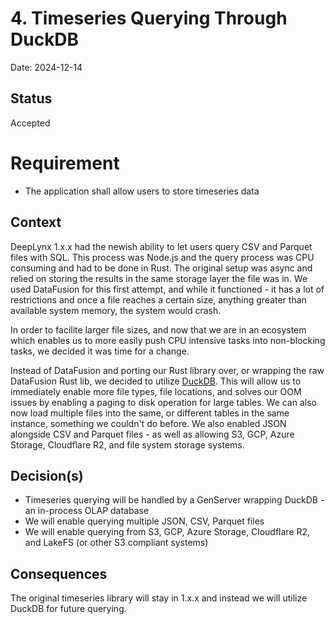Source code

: # 4. Timeseries Querying Through DuckDB

Date: 2024-12-14

## Status

Accepted

# Requirement
- The application shall allow users to store timeseries data

## Context
DeepLynx 1.x.x had the newish ability to let users query CSV and Parquet files with SQL. This process was Node.js and the query process was CPU consuming and had to be done in Rust. The original setup was async and relied on storing the results in the same storage layer the file was in. We used DataFusion for this first attempt, and while it functioned - it has a lot of restrictions and once a file reaches a certain size, anything greater than available system memory, the system would crash. 

In order to facilite larger file sizes, and now that we are in an ecosystem which enables us to more easily push CPU intensive tasks into non-blocking tasks, we decided it was time for a change.

Instead of DataFusion and porting our Rust library over, or wrapping the raw DataFusion Rust lib, we decided to utilize [DuckDB](https://duckdb.org/). This will allow us to immediately enable more file types, file locations, and solves our OOM issues by enabling a paging to disk operation for large tables. We can also now load multiple files into the same, or different tables in the same instance, something we couldn't do before. We also enabled JSON alongside CSV and Parquet files - as well as allowing S3, GCP, Azure Storage, Cloudflare R2, and file system storage systems.

## Decision(s)
- Timeseries querying will be handled by a GenServer wrapping DuckDB - an in-process OLAP database
- We will enable querying multiple JSON, CSV, Parquet files
- We will enable querying from S3, GCP, Azure Storage, Cloudflare R2, and LakeFS (or other S3 compliant systems)

## Consequences
The original timeseries library will stay in 1.x.x and instead we will utilize DuckDB for future querying. 
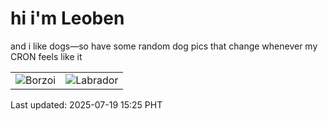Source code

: # hi i'm Leoben

and i like dogs—so have some random dog pics that change whenever my CRON feels like it

|  |  |
|--------|----------|
| ![Borzoi](https://random-dog-vercel.vercel.app/api/random-borzoi?v=1752909906) | ![Labrador](https://random-dog-vercel.vercel.app/api/random-labrador?v=1752909906) |

Last updated: 2025-07-19 15:25 PHT
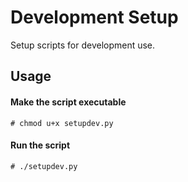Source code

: # Development Setup
Setup scripts for development use.

## Usage
#### Make the script executable
`# chmod u+x setupdev.py`
#### Run the script
`# ./setupdev.py`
= = = = = = =
» Task details: Would you restate, word for word, the lines from the one holding "Last updated: 2025-07-19 15:25 PHT" through the end of the material above? Omit the pictures.

» Response for this exercise:
Last updated: 2025-07-19 15:25 PHT
Source code

: # Development Setup
Setup scripts for development use.

## Usage
#### Make the script executable
`# chmod u+x setupdev.py`
#### Run the script
`# ./setupdev.py`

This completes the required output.